The final entry, "The Man from Hollywood," is by Quentin
Tarantino, and Quentin Tarantino makes damn sure we know it's
by Quentin Tarantino. No more acting attempts, please.
Quentin plays an obnoxious movie star who pulls Ted into a wager
based on (you guessed it) "The Man from Rio"; in other
words, Quentin basically plays himself. To say he's better here
than he was on Saturday Night Live isn't saying much.
The piece is redeemed by Tarantino's usual crackling dialogue,
but it dawdles far too long before its "shock" ending.

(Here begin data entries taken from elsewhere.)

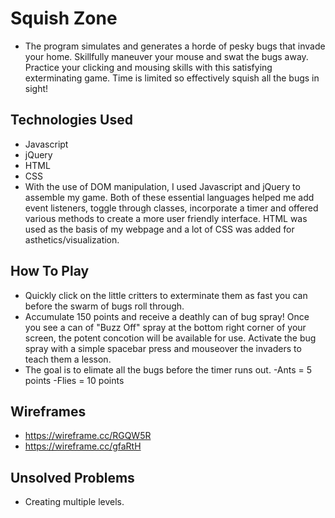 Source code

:# Squish Zone 
- The program simulates and generates a horde of pesky bugs that invade your home. Skillfully maneuver your mouse and swat the bugs away. Practice your clicking and mousing skills with this satisfying exterminating game. Time is limited so effectively squish all the bugs in sight!

## Technologies Used
- Javascript
- jQuery
- HTML
- CSS
- With the use of DOM manipulation, I used Javascript and jQuery to assemble my game. Both of these essential languages helped me add event listeners, toggle through classes, incorporate a timer and offered various methods to create a more user friendly interface. HTML was used as the basis of my webpage and a lot of CSS was added for asthetics/visualization. 

## How To Play
- Quickly click on the little critters to exterminate them as fast you can before the swarm of bugs roll through. 
- Accumulate 150 points and receive a deathly can of bug spray! Once you see a can of "Buzz Off" spray at the bottom right corner of your screen, the potent concotion will be available for use. Activate the bug spray with a simple spacebar press and mouseover the invaders to teach them a lesson. 
- The goal is to elimate all the bugs before the timer runs out. 
 	-Ants = 5 points 
	-Flies = 10 points

## Wireframes
- https://wireframe.cc/RGQW5R
- https://wireframe.cc/gfaRtH

## Unsolved Problems
- Creating multiple levels.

Some of the dawdling is amusing, some isn't. Rodriguez's piece
is a hard act to follow anyway. Tarantino's name may have been
the key to getting Four Rooms to open, but only one guest
in this hotel throws a good party -- and it isn't the man from
Hollywood.
· POSTSCRIPT:
The movie was a wretched failure at the box office. I submit
the following four reasons:
(1) It sucked.
(2) By the time it came out, at the end of 1995, people were
really really really really really really really really
sick of hearing about Quentin Tarantino.
(3) Anthology films always bomb. Why? I think it was Roger Ebert
who pointed this out in another context: Anthology films are
the cinematic equivalents of short-story collections, while normal
films are novels. Our appetite for short stories is more than
satisfied by half-hour sitcoms and one-hour dramas on TV. When
we go to a movie, we want to be enveloped in a larger story,
and we almost resent the stop-and-start rhythm of an anthology,
which keeps discarding one entire cast of characters and bringing
out another batch. (Many readers also prefer novels to short-story
collections for this very reason.) Now, you may say that the
$100 million-grossing Pulp
Fiction is the exception that proves the rule. Yes and
no. Pulp Fiction, with its sideways structure and its
overlapping plots and characters, is a trio of short stories
brilliantly disguised as a novel.
(4) It sucked.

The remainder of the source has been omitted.